分譲マンションの「悪臭」に悩まされた住人の裁判が、東京地裁で続いている。
調べてみると珍しい訴訟だが、実は同様の“被害者”が多いと見られ、判決次第では今後この訴訟が増える可能性がある。
16年8月、自営業の山田一郎さん(50代、仮名)が千葉県浦安市の新築マンションを購入した。
臨海地区の住宅街に建てられた10数階建て200戸を超える大型マンションは、大きな公園に隣接して環境がよく、上層階は眺望もいい。山田さんは、事業を兼ねて最上階の角部屋と隣室の2部屋を購入した。

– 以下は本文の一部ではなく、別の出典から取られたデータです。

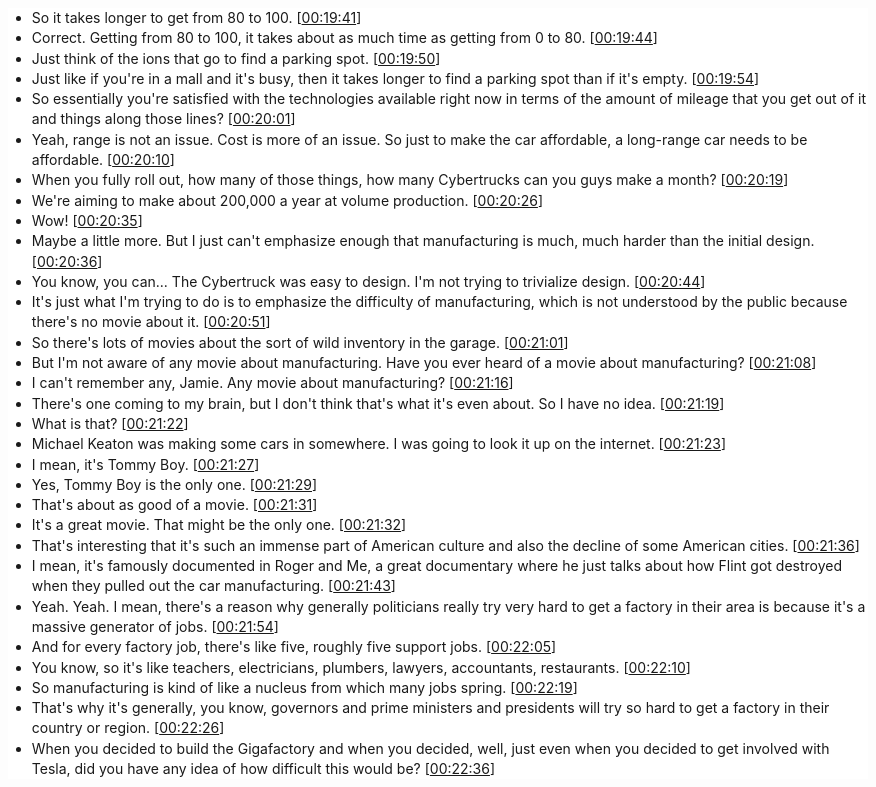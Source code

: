 *  So it takes longer to get from 80 to 100. [[00:19:41](https://www.youtube.com/watch?v=tAJUwiAqW38&t=1181.0s)]
*  Correct. Getting from 80 to 100, it takes about as much time as getting from 0 to 80. [[00:19:44](https://www.youtube.com/watch?v=tAJUwiAqW38&t=1184.0s)]
*  Just think of the ions that go to find a parking spot. [[00:19:50](https://www.youtube.com/watch?v=tAJUwiAqW38&t=1190.0s)]
*  Just like if you're in a mall and it's busy, then it takes longer to find a parking spot than if it's empty. [[00:19:54](https://www.youtube.com/watch?v=tAJUwiAqW38&t=1194.0s)]
*  So essentially you're satisfied with the technologies available right now in terms of the amount of mileage that you get out of it and things along those lines? [[00:20:01](https://www.youtube.com/watch?v=tAJUwiAqW38&t=1201.0s)]
*  Yeah, range is not an issue. Cost is more of an issue. So just to make the car affordable, a long-range car needs to be affordable. [[00:20:10](https://www.youtube.com/watch?v=tAJUwiAqW38&t=1210.0s)]
*  When you fully roll out, how many of those things, how many Cybertrucks can you guys make a month? [[00:20:19](https://www.youtube.com/watch?v=tAJUwiAqW38&t=1219.0s)]
*  We're aiming to make about 200,000 a year at volume production. [[00:20:26](https://www.youtube.com/watch?v=tAJUwiAqW38&t=1226.0s)]
*  Wow! [[00:20:35](https://www.youtube.com/watch?v=tAJUwiAqW38&t=1235.0s)]
*  Maybe a little more. But I just can't emphasize enough that manufacturing is much, much harder than the initial design. [[00:20:36](https://www.youtube.com/watch?v=tAJUwiAqW38&t=1236.0s)]
*  You know, you can... The Cybertruck was easy to design. I'm not trying to trivialize design. [[00:20:44](https://www.youtube.com/watch?v=tAJUwiAqW38&t=1244.0s)]
*  It's just what I'm trying to do is to emphasize the difficulty of manufacturing, which is not understood by the public because there's no movie about it. [[00:20:51](https://www.youtube.com/watch?v=tAJUwiAqW38&t=1251.0s)]
*  So there's lots of movies about the sort of wild inventory in the garage. [[00:21:01](https://www.youtube.com/watch?v=tAJUwiAqW38&t=1261.0s)]
*  But I'm not aware of any movie about manufacturing. Have you ever heard of a movie about manufacturing? [[00:21:08](https://www.youtube.com/watch?v=tAJUwiAqW38&t=1268.0s)]
*  I can't remember any, Jamie. Any movie about manufacturing? [[00:21:16](https://www.youtube.com/watch?v=tAJUwiAqW38&t=1276.0s)]
*  There's one coming to my brain, but I don't think that's what it's even about. So I have no idea. [[00:21:19](https://www.youtube.com/watch?v=tAJUwiAqW38&t=1279.0s)]
*  What is that? [[00:21:22](https://www.youtube.com/watch?v=tAJUwiAqW38&t=1282.0s)]
*  Michael Keaton was making some cars in somewhere. I was going to look it up on the internet. [[00:21:23](https://www.youtube.com/watch?v=tAJUwiAqW38&t=1283.0s)]
*  I mean, it's Tommy Boy. [[00:21:27](https://www.youtube.com/watch?v=tAJUwiAqW38&t=1287.0s)]
*  Yes, Tommy Boy is the only one. [[00:21:29](https://www.youtube.com/watch?v=tAJUwiAqW38&t=1289.0s)]
*  That's about as good of a movie. [[00:21:31](https://www.youtube.com/watch?v=tAJUwiAqW38&t=1291.0s)]
*  It's a great movie. That might be the only one. [[00:21:32](https://www.youtube.com/watch?v=tAJUwiAqW38&t=1292.0s)]
*  That's interesting that it's such an immense part of American culture and also the decline of some American cities. [[00:21:36](https://www.youtube.com/watch?v=tAJUwiAqW38&t=1296.0s)]
*  I mean, it's famously documented in Roger and Me, a great documentary where he just talks about how Flint got destroyed when they pulled out the car manufacturing. [[00:21:43](https://www.youtube.com/watch?v=tAJUwiAqW38&t=1303.0s)]
*  Yeah. Yeah. I mean, there's a reason why generally politicians really try very hard to get a factory in their area is because it's a massive generator of jobs. [[00:21:54](https://www.youtube.com/watch?v=tAJUwiAqW38&t=1314.0s)]
*  And for every factory job, there's like five, roughly five support jobs. [[00:22:05](https://www.youtube.com/watch?v=tAJUwiAqW38&t=1325.0s)]
*  You know, so it's like teachers, electricians, plumbers, lawyers, accountants, restaurants. [[00:22:10](https://www.youtube.com/watch?v=tAJUwiAqW38&t=1330.0s)]
*  So manufacturing is kind of like a nucleus from which many jobs spring. [[00:22:19](https://www.youtube.com/watch?v=tAJUwiAqW38&t=1339.0s)]
*  That's why it's generally, you know, governors and prime ministers and presidents will try so hard to get a factory in their country or region. [[00:22:26](https://www.youtube.com/watch?v=tAJUwiAqW38&t=1346.0s)]
*  When you decided to build the Gigafactory and when you decided, well, just even when you decided to get involved with Tesla, did you have any idea of how difficult this would be? [[00:22:36](https://www.youtube.com/watch?v=tAJUwiAqW38&t=1356.0s)]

「住みはじめると、バルコニーに出た時や、窓を開けた時に異臭を感じることがありました。ただそれは海が近いからと思っていました」(山田さん)
異臭の原因を知ったのは1年後のことだった。
住人でつくるマンション管理組合の理事に就いた山田さんは、組合理事らと共に「1年検査」のために屋上に上った。マンションは住人が屋上に上れる構造ではなく、はしごを用意し、ハッチを開け、屋上に上ったのは初めてだった。
「屋上に上った時、悪臭が漂ってきました。奥に歩いていくと、私が購入した2部屋のちょうど真ん中の上に細い管の排出口があり、悪臭が出ていたのです。排出口に近付いて臭うと、異常な臭いがして顔をそむけてしまいました」(同)
原因は「ディスポーザ」(生ゴミ処理機)である。